=== What the task asks ===
Please reproduce the line containing "TF code for AWS resources" and every line after it in the records below, exactly and with nothing else.

=== Entries shown ===

^^^^^^^^^^^^^^^^

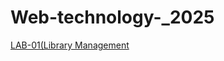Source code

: # Web-technology-_2025


[LAB-01(Library Management](https://github.com/Matam-Rohith/Web-technology-_2025/blob/main/LAB-01/WT_LAB_01(Part-01)%5BLibrary%5D.html)
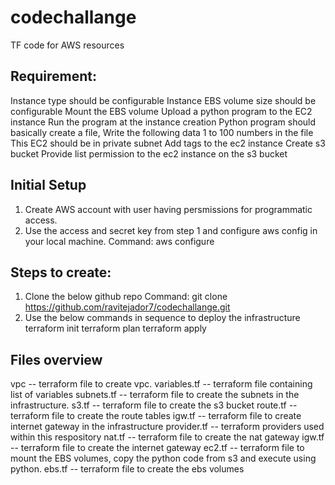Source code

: # codechallange
TF code for AWS resources

Requirement:
------------
Instance type should be configurable
Instance EBS volume size should be configurable
Mount the EBS volume
Upload a python program to the EC2 instance
Run the program at the instance creation
Python program should basically create a file, Write the following data 1 to 100 numbers in the file
This EC2 should be in private subnet
Add tags to the ec2 instance
Create s3 bucket
Provide list permission to the ec2 instance on the s3 bucket

Initial Setup
-------------
1. Create AWS account with user having persmissions for programmatic access.
2. Use the access and secret key from step 1 and configure aws config in your local machine.
Command: aws configure

Steps to create:
----------------
1. Clone the below github repo
    Command: git clone https://github.com/ravitejador7/codechallange.git
2. Use the below commands in sequence to deploy the infrastructure
    terraform init
    terraform plan
    terraform apply

Files overview
---------------
vpc -- terraform file to create vpc.
variables.tf -- terraform file containing list of variables
subnets.tf -- terraform file to create the subnets in the infrastructure.
s3.tf -- terraform file to create the s3 bucket
route.tf -- terraform file to create the route tables
igw.tf -- terraform file to create internet gateway in the infrastructure
provider.tf -- terraform providers used within this respository
nat.tf -- terraform file to create the nat gateway
igw.tf -- terraform file to create the internet gateway
ec2.tf -- terraform file to mount the EBS volumes, copy the python code from s3 and execute using python.
ebs.tf -- terraform file to create the ebs volumes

^^^^^^^^^^^^^^^^

=== Solution to this task ===
TF code for AWS resources

Requirement:
------------
Instance type should be configurable
Instance EBS volume size should be configurable
Mount the EBS volume
Upload a python program to the EC2 instance
Run the program at the instance creation
Python program should basically create a file, Write the following data 1 to 100 numbers in the file
This EC2 should be in private subnet
Add tags to the ec2 instance
Create s3 bucket
Provide list permission to the ec2 instance on the s3 bucket

Initial Setup
-------------
1. Create AWS account with user having persmissions for programmatic access.
2. Use the access and secret key from step 1 and configure aws config in your local machine.
Command: aws configure

Steps to create:
----------------
1. Clone the below github repo
    Command: git clone https://github.com/ravitejador7/codechallange.git
2. Use the below commands in sequence to deploy the infrastructure
    terraform init
    terraform plan
    terraform apply

Files overview
---------------
vpc -- terraform file to create vpc.
variables.tf -- terraform file containing list of variables
subnets.tf -- terraform file to create the subnets in the infrastructure.
s3.tf -- terraform file to create the s3 bucket
route.tf -- terraform file to create the route tables
igw.tf -- terraform file to create internet gateway in the infrastructure
provider.tf -- terraform providers used within this respository
nat.tf -- terraform file to create the nat gateway
igw.tf -- terraform file to create the internet gateway
ec2.tf -- terraform file to mount the EBS volumes, copy the python code from s3 and execute using python.
ebs.tf -- terraform file to create the ebs volumes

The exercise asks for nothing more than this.